Die Besucher der Ausstellung im Harzmusem offenbar auch. Das wurde schon am Abend der Eröffnung deutlich.Nach den einführenden Reden im Ratssaal ging es nach nebenan ins Harzmuseum, zur ersten Besichtigung der Schau. Für viele Besucher sollte es aber nicht das letzte Mal sein. "Wir kommen nochmal wieder und schauen uns alles in Ruhe an", berichtet Lisowski von den Reaktionen. Und am Wochenende fanden trotz schönstem Wetter Student Vincent Stei und Stadtfeld-Schülerin Natalie Kracht den Weg ins Museum - ein Plakat in ihrer Schule hatte sie auf die Schau aufmerksam gemacht. Ohne das Engagement ihrer Mitschüler wäre die Ausstellung so nicht realisierbar gewesen. Gut ein Jahr lang arbeiteten die Wernigeröder Schüler daran, "mit erstaunlichen Ergebnissen", wie Heinrich meinte: "Wir können so neue Einblicke in das Leben in der Heimat im Krieg gewinnen."
Zu verdanken ist das allerdings auch den Wernigerödern selbst. Schule und Harzmuseum riefen dazu auf, die Ausstellungsmacher mit Leihgaben zu unterstützen. 680 Einzelobjekte kamen so zusammen, von 51 Leihgebern zur Verfügung gestellt. "Eine unglaubliche Resonanz"; fand Historiker Lagatz - und eine dringend notwendige dazu. Die Bestände des Harzmuseum zum Ersten Weltkrieg sind eher spärlich, "ein großer weißer Fleck", wie er meint.Ohne die Leihgaben hätte die Ausstellung nicht so anschaulich und eindrücklich werden können, wie sie nun geworden ist.

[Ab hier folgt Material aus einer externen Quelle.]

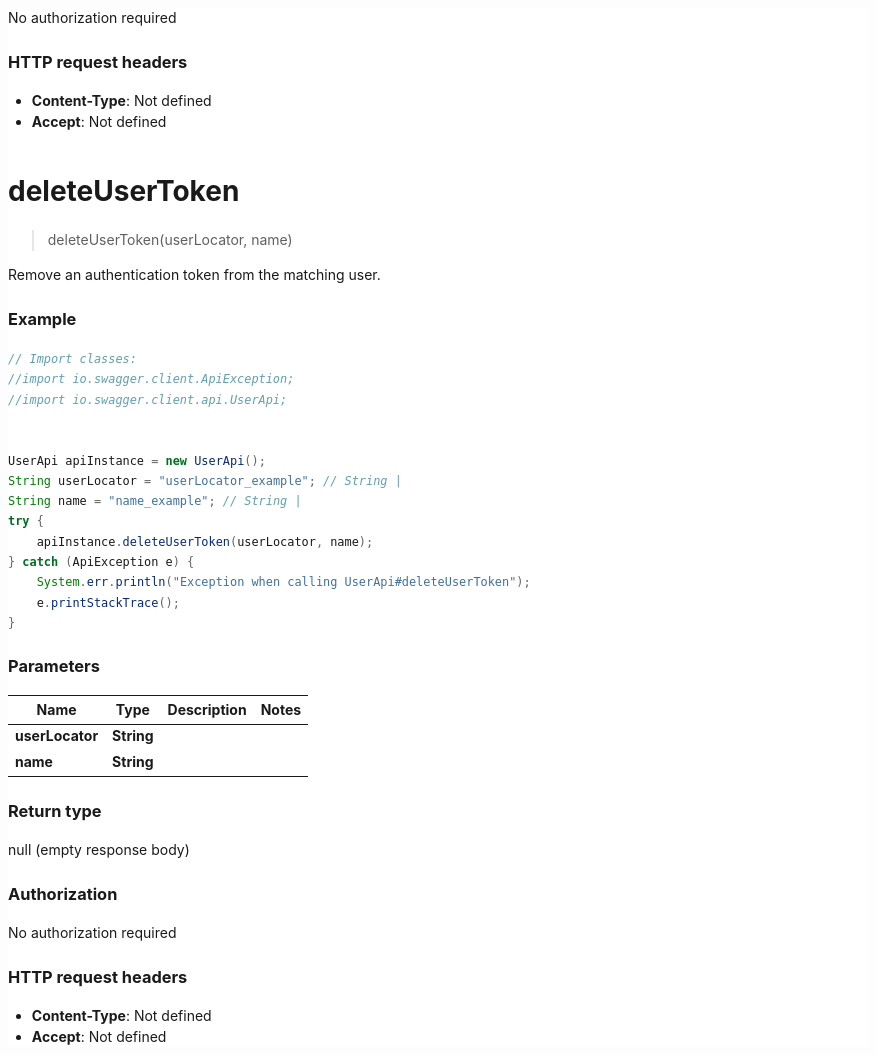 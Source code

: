 No authorization required

### HTTP request headers

 - **Content-Type**: Not defined
 - **Accept**: Not defined

<a name="deleteUserToken"></a>
# **deleteUserToken**
> deleteUserToken(userLocator, name)

Remove an authentication token from the matching user.



### Example
```java
// Import classes:
//import io.swagger.client.ApiException;
//import io.swagger.client.api.UserApi;


UserApi apiInstance = new UserApi();
String userLocator = "userLocator_example"; // String | 
String name = "name_example"; // String | 
try {
    apiInstance.deleteUserToken(userLocator, name);
} catch (ApiException e) {
    System.err.println("Exception when calling UserApi#deleteUserToken");
    e.printStackTrace();
}
```

### Parameters

Name | Type | Description  | Notes
------------- | ------------- | ------------- | -------------
 **userLocator** | **String**|  |
 **name** | **String**|  |

### Return type

null (empty response body)

### Authorization

No authorization required

### HTTP request headers

 - **Content-Type**: Not defined
 - **Accept**: Not defined
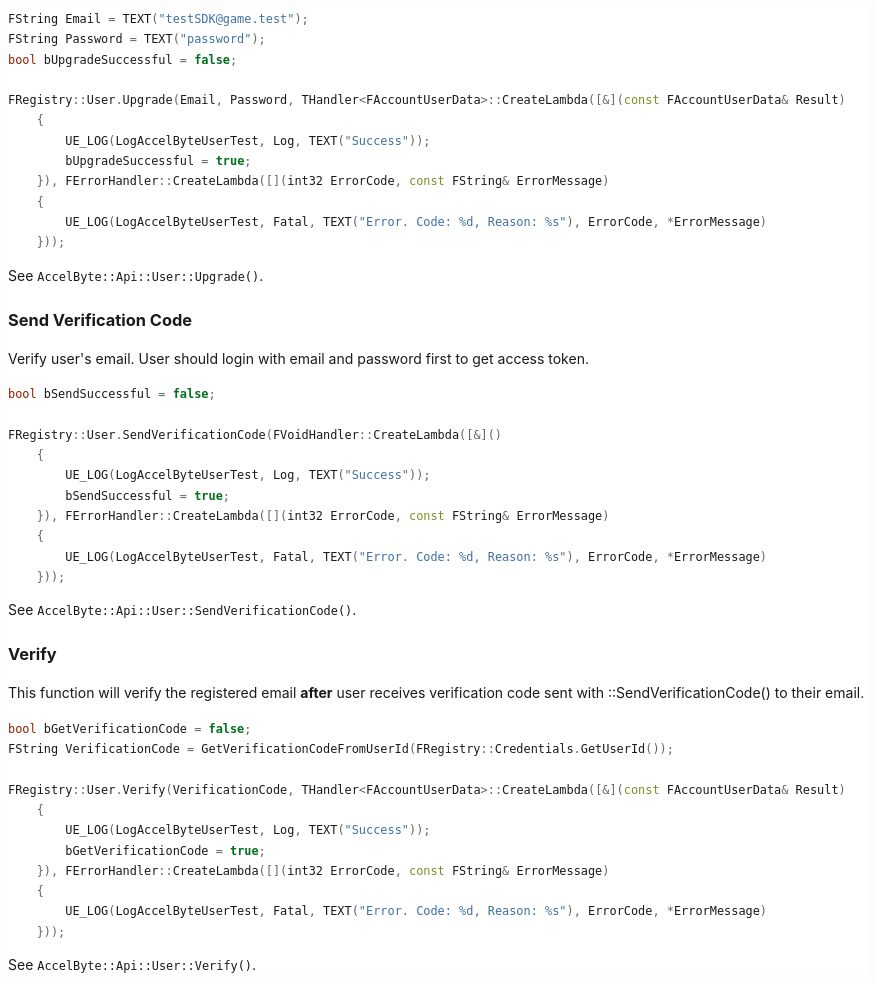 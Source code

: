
 ```cpp
FString Email = TEXT("testSDK@game.test");
FString Password = TEXT("password");
bool bUpgradeSuccessful = false;

FRegistry::User.Upgrade(Email, Password, THandler<FAccountUserData>::CreateLambda([&](const FAccountUserData& Result)
    {
        UE_LOG(LogAccelByteUserTest, Log, TEXT("Success"));
        bUpgradeSuccessful = true;
    }), FErrorHandler::CreateLambda([](int32 ErrorCode, const FString& ErrorMessage)
    {
        UE_LOG(LogAccelByteUserTest, Fatal, TEXT("Error. Code: %d, Reason: %s"), ErrorCode, *ErrorMessage)
    }));
```
See `AccelByte::Api::User::Upgrade()`.

### Send Verification Code 
Verify user's email. User should login with email and password first to get access token.

```cpp
bool bSendSuccessful = false;

FRegistry::User.SendVerificationCode(FVoidHandler::CreateLambda([&]()
    {
        UE_LOG(LogAccelByteUserTest, Log, TEXT("Success"));
        bSendSuccessful = true;
    }), FErrorHandler::CreateLambda([](int32 ErrorCode, const FString& ErrorMessage)
    {
        UE_LOG(LogAccelByteUserTest, Fatal, TEXT("Error. Code: %d, Reason: %s"), ErrorCode, *ErrorMessage)
    }));
```
See `AccelByte::Api::User::SendVerificationCode()`.

### Verify
This function will verify the registered email **after** user receives verification code sent with ::SendVerificationCode() to their email.

```cpp
bool bGetVerificationCode = false;
FString VerificationCode = GetVerificationCodeFromUserId(FRegistry::Credentials.GetUserId());

FRegistry::User.Verify(VerificationCode, THandler<FAccountUserData>::CreateLambda([&](const FAccountUserData& Result)
    {
        UE_LOG(LogAccelByteUserTest, Log, TEXT("Success"));
        bGetVerificationCode = true;
    }), FErrorHandler::CreateLambda([](int32 ErrorCode, const FString& ErrorMessage)
    {
        UE_LOG(LogAccelByteUserTest, Fatal, TEXT("Error. Code: %d, Reason: %s"), ErrorCode, *ErrorMessage)
    }));
```
See `AccelByte::Api::User::Verify()`.
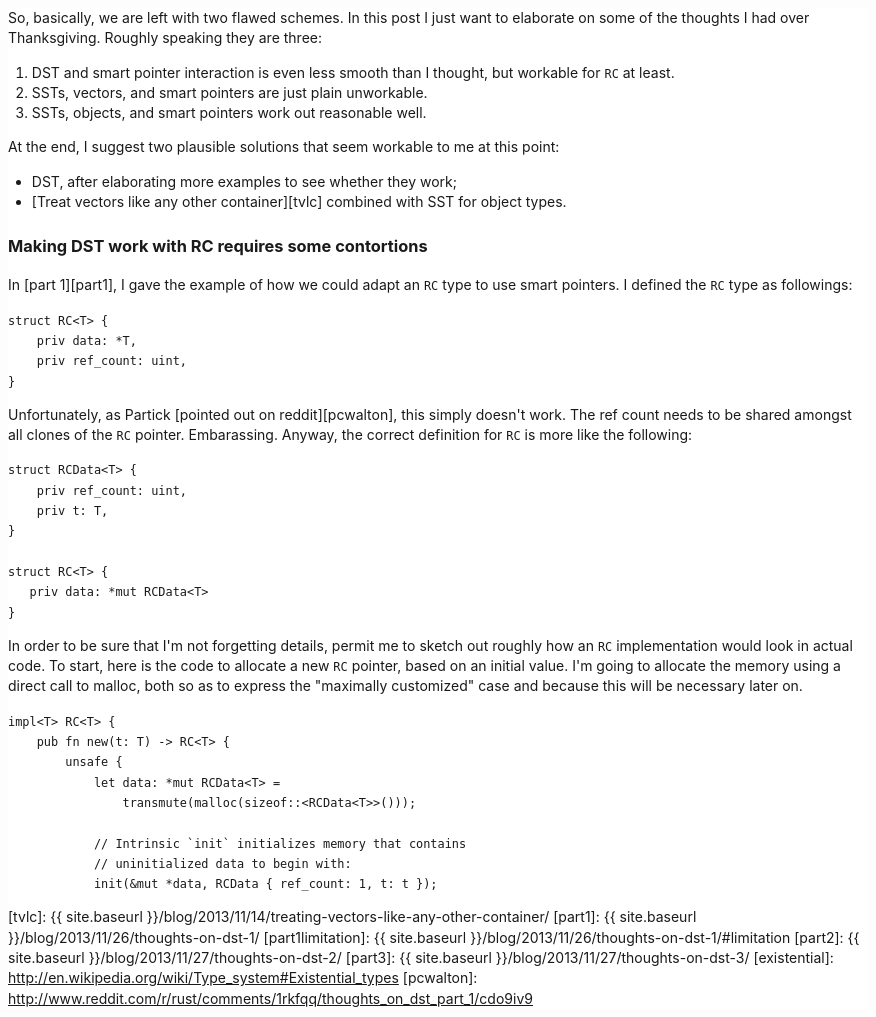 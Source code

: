 So, basically, we are left with two flawed schemes. In this post I just
want to elaborate on some of the thoughts I had over Thanksgiving.
Roughly speaking they are three:

1. DST and smart pointer interaction is even less smooth than I thought,
   but workable for `RC` at least.
2. SSTs, vectors, and smart pointers are just plain unworkable.
3. SSTs, objects, and smart pointers work out reasonable well.

At the end, I suggest two plausible solutions that seem workable to me at this
point:

- DST, after elaborating more examples to see whether they work;
- [Treat vectors like any other container][tvlc] combined with SST for
  object types.



### Making DST work with RC requires some contortions

In [part 1][part1], I gave the example of how we could adapt an `RC`
type to use smart pointers. I defined the `RC` type as followings:

    struct RC<T> {
        priv data: *T,
        priv ref_count: uint,
    }

Unfortunately, as Partick [pointed out on reddit][pcwalton], this
simply doesn't work. The ref count needs to be shared amongst
all clones of the `RC` pointer. Embarassing. Anyway, the correct definition
for `RC` is more like the following:

    struct RCData<T> {
        priv ref_count: uint,
        priv t: T,
    }

    struct RC<T> {
       priv data: *mut RCData<T>
    }

In order to be sure that I'm not forgetting details, permit me to
sketch out roughly how an `RC` implementation would look in actual
code.  To start, here is the code to allocate a new `RC` pointer,
based on an initial value. I'm going to allocate the memory using a
direct call to malloc, both so as to express the "maximally
customized" case and because this will be necessary later on.

    impl<T> RC<T> {
        pub fn new(t: T) -> RC<T> {
            unsafe {
                let data: *mut RCData<T> =
                    transmute(malloc(sizeof::<RCData<T>>()));
            
                // Intrinsic `init` initializes memory that contains
                // uninitialized data to begin with:
                init(&mut *data, RCData { ref_count: 1, t: t });
                

[tvlc]: {{ site.baseurl }}/blog/2013/11/14/treating-vectors-like-any-other-container/
[part1]: {{ site.baseurl }}/blog/2013/11/26/thoughts-on-dst-1/
[part1limitation]: {{ site.baseurl }}/blog/2013/11/26/thoughts-on-dst-1/#limitation
[part2]: {{ site.baseurl }}/blog/2013/11/27/thoughts-on-dst-2/
[part3]: {{ site.baseurl }}/blog/2013/11/27/thoughts-on-dst-3/
[existential]: http://en.wikipedia.org/wiki/Type_system#Existential_types
[pcwalton]: http://www.reddit.com/r/rust/comments/1rkfqq/thoughts_on_dst_part_1/cdo9iv9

Der Dank von Museumschefin Lisowski gilt denn auch den Leihgebern, auf die sie sich immer verlassen könne. Nicht zum ersten Mal hat sie um Stücke gebeten, meist bei Themen, bei denen das Museum nicht so gut ausgestattet ist. Geklappt hat es immer.
Mit dem Aufbau der Ausstellung ist die Museumsarbeit für die jungen Stadtfeld-Gymnasiasten im Übrigen noch nicht vorbei. Auf Anfrage führen sie durch die Ausstellung. Angesprochen sind vor allem Schulklassen, aber auch andere am Thema Interessierte, die sich von den jungen Ausstellungsmachern aus erster Hand informieren lassen wollen. "Sie können viel authentischer erzählen", sagt Lisowski. Wer Interesse hat, kann sich im Museum melden. Die Mitarbeiter organisieren dann die Führungen.
Stadtfeld-Gymnasiasten, die durchs Museum führen, sind ab April wieder zu erleben. Dann zeigt das Harzmuseum eine Anne-Frank-Ausstellung. Fachleute vom Berliner Anne-Frank-Zentrum, das die Wanderausstellung konzipiert hat und auf Reisen schickt, werden in einem zweitägigen Seminar die Schüler auf ihren Job vorbereiten.
"Ein tolles Projekt", sagt Lisowski - und wie die Schau zum Ersten Weltkrieg hat die Anne-Frank-Ausstellung einen zumindest zeitlichen Bezug zu Wernigerode. Am 11.April vor 70 Jahren endete für die Wernigeröder mit dem Einmarsch amerikanischer Truppen der Zweite Weltkrieg.